_DATASET RECORDS_
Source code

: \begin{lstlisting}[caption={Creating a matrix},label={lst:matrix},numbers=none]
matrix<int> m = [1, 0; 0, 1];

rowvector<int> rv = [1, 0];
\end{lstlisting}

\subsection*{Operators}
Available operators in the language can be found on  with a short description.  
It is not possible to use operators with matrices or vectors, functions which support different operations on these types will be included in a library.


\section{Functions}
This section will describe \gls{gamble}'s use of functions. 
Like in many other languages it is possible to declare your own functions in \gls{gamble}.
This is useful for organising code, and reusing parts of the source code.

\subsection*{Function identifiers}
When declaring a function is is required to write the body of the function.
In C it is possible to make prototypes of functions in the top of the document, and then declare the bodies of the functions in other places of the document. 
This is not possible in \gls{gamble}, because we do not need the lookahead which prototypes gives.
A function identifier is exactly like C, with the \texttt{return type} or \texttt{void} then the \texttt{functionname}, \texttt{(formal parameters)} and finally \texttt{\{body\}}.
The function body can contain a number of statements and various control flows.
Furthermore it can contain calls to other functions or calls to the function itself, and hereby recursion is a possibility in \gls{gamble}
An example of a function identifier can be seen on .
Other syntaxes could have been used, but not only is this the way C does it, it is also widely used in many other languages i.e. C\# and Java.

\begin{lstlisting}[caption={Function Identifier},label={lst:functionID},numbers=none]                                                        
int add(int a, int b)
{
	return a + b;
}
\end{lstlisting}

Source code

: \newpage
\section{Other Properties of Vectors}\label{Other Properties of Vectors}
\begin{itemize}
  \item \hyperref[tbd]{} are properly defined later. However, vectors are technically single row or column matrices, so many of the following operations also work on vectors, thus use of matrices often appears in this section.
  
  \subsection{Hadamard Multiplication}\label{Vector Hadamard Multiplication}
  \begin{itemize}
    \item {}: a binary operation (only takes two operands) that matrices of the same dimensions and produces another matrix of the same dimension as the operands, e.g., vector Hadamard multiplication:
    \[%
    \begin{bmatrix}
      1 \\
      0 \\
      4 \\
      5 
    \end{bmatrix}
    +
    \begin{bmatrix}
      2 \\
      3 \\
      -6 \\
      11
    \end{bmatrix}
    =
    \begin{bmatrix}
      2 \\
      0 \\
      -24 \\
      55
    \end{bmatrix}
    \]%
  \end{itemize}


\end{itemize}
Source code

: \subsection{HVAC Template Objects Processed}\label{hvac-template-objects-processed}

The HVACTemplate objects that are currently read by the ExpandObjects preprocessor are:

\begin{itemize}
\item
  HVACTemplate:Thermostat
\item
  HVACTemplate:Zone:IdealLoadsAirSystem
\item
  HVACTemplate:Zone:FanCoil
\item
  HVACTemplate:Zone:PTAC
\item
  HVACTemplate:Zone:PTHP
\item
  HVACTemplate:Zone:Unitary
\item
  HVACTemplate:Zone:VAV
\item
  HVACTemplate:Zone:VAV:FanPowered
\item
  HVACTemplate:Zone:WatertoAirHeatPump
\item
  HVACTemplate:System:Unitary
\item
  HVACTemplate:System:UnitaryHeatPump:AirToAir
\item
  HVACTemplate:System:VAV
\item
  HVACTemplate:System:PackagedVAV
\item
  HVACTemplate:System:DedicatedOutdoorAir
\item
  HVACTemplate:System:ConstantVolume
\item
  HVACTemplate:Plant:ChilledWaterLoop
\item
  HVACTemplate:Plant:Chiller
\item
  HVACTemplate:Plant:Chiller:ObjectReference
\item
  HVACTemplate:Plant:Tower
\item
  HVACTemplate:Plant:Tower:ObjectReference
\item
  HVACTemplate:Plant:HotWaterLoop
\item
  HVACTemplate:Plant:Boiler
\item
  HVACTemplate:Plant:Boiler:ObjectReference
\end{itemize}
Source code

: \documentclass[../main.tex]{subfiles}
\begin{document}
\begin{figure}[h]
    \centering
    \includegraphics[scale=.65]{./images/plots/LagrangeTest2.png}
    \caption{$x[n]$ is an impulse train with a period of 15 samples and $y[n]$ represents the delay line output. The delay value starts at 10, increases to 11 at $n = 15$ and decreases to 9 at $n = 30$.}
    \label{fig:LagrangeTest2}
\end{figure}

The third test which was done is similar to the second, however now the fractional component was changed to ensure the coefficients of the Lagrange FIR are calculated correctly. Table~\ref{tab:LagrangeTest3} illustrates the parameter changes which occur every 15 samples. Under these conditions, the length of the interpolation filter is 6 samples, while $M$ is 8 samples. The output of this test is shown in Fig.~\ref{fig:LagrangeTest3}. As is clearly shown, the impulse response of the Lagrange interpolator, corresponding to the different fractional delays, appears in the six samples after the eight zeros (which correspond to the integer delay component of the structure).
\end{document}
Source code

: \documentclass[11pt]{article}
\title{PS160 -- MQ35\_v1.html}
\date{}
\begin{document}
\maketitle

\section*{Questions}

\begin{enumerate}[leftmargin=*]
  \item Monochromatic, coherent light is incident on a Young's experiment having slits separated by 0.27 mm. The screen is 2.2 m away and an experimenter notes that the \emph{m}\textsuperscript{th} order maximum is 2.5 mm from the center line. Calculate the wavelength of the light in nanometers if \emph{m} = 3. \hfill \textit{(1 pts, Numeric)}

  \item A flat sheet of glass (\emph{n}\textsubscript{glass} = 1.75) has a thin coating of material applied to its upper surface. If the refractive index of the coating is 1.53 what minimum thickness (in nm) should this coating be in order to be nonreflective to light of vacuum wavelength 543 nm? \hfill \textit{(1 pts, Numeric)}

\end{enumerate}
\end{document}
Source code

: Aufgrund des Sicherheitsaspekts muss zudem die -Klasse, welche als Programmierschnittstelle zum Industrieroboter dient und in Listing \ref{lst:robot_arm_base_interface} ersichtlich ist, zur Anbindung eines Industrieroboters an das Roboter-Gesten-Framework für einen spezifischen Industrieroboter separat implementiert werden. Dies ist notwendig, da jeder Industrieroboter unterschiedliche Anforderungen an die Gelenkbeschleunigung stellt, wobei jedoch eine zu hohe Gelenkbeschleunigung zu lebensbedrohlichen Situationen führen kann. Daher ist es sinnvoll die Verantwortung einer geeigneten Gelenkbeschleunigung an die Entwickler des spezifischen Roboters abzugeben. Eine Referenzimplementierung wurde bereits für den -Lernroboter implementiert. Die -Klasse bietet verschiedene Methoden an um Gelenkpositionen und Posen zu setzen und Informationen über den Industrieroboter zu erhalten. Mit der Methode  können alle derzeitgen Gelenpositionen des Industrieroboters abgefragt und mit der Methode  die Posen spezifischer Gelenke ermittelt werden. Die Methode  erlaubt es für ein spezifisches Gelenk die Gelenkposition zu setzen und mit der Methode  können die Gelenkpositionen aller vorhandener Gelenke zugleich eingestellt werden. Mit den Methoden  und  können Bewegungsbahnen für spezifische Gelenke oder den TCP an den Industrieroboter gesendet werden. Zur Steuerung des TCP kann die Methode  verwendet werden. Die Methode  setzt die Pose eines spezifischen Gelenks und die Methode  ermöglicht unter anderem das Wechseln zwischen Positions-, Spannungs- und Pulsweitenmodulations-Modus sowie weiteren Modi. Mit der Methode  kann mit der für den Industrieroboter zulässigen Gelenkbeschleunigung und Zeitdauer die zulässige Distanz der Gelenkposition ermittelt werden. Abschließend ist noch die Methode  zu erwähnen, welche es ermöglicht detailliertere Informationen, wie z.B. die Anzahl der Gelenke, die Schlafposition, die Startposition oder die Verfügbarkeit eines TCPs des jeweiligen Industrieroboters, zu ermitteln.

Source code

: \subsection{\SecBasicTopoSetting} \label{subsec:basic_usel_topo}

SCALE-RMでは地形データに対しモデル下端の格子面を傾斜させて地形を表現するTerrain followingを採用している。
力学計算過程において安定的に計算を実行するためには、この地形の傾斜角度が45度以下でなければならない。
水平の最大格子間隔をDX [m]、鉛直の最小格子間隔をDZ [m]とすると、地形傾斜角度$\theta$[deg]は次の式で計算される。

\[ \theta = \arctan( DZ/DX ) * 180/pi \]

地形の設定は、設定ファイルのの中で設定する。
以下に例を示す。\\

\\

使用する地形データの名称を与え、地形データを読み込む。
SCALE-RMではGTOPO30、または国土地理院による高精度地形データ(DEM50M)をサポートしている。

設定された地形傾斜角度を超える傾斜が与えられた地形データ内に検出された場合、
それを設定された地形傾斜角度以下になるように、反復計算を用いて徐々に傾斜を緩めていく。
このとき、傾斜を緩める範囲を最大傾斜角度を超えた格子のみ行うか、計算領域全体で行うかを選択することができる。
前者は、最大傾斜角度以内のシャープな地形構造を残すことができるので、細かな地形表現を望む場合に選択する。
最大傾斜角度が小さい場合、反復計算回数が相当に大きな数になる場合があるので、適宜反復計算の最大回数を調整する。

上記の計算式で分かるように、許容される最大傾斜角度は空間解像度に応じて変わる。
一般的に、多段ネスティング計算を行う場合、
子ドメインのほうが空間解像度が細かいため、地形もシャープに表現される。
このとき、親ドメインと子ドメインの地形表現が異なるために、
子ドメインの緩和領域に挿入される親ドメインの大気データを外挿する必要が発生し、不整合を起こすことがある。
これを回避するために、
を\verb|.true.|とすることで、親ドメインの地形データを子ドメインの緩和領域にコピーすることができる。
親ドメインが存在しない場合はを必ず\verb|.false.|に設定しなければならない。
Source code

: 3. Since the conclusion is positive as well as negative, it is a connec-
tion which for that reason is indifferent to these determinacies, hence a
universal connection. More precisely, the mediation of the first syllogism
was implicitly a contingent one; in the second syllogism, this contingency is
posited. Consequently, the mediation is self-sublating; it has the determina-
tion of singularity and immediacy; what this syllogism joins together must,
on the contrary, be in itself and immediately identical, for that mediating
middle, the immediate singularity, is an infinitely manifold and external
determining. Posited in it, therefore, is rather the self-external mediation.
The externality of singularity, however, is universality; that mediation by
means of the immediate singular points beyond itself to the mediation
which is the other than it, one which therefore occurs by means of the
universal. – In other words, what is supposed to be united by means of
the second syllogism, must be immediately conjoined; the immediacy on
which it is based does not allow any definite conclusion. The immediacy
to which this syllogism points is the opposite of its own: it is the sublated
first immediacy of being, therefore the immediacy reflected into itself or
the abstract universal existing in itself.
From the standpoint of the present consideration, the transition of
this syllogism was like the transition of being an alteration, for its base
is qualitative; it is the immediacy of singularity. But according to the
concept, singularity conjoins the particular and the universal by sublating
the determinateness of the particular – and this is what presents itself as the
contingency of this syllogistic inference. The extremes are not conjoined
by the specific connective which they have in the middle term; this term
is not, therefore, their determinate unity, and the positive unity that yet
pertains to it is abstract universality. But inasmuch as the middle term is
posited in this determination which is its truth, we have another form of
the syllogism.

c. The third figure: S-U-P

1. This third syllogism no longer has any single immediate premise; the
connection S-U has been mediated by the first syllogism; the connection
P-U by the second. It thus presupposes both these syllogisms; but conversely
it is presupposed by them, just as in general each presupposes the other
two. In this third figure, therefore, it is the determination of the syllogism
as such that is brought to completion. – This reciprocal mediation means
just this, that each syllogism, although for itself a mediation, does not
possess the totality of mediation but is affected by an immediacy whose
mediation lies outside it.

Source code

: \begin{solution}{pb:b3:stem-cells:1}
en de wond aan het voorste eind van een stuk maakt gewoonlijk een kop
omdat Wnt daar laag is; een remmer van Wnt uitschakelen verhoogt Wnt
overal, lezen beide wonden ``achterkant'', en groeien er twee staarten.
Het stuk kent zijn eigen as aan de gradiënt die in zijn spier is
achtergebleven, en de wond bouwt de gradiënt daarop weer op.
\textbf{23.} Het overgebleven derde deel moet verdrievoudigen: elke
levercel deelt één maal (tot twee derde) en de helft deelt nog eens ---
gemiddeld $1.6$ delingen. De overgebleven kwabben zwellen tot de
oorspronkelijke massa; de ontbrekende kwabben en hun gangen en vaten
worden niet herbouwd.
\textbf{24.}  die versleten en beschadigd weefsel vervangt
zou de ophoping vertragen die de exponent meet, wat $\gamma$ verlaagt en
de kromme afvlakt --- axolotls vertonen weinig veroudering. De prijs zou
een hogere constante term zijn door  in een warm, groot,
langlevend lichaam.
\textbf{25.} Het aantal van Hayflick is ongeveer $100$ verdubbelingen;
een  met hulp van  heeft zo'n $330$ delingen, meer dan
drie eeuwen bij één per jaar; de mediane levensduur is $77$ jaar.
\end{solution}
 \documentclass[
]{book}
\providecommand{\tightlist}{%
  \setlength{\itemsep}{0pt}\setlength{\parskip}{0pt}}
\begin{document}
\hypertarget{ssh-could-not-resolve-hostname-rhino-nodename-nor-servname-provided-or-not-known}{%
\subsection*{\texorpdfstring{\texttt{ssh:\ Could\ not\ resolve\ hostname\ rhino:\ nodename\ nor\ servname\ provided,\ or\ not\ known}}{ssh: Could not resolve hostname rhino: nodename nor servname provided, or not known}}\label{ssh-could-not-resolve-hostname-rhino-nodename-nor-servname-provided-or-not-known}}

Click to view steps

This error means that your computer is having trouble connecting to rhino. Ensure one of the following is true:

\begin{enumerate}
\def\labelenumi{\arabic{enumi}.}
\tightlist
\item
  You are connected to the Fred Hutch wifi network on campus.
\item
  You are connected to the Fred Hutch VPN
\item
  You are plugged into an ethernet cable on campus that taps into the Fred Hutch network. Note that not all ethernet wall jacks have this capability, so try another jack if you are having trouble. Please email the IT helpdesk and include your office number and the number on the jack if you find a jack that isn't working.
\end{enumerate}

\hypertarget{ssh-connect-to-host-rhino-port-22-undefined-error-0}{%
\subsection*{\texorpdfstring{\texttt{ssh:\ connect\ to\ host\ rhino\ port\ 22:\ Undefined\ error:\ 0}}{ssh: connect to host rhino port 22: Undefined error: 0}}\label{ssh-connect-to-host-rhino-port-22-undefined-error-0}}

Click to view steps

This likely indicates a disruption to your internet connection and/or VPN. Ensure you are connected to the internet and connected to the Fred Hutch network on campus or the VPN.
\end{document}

_ASSIGNMENT_
Reproduce exactly, and with no other material, the lines between those holding "on the contrary, be" and "The externality of", inclusive.

_RESPONSE BOX_
on the contrary, be in itself and immediately identical, for that mediating
middle, the immediate singularity, is an infinitely manifold and external
determining. Posited in it, therefore, is rather the self-external mediation.
The externality of singularity, however, is universality; that mediation by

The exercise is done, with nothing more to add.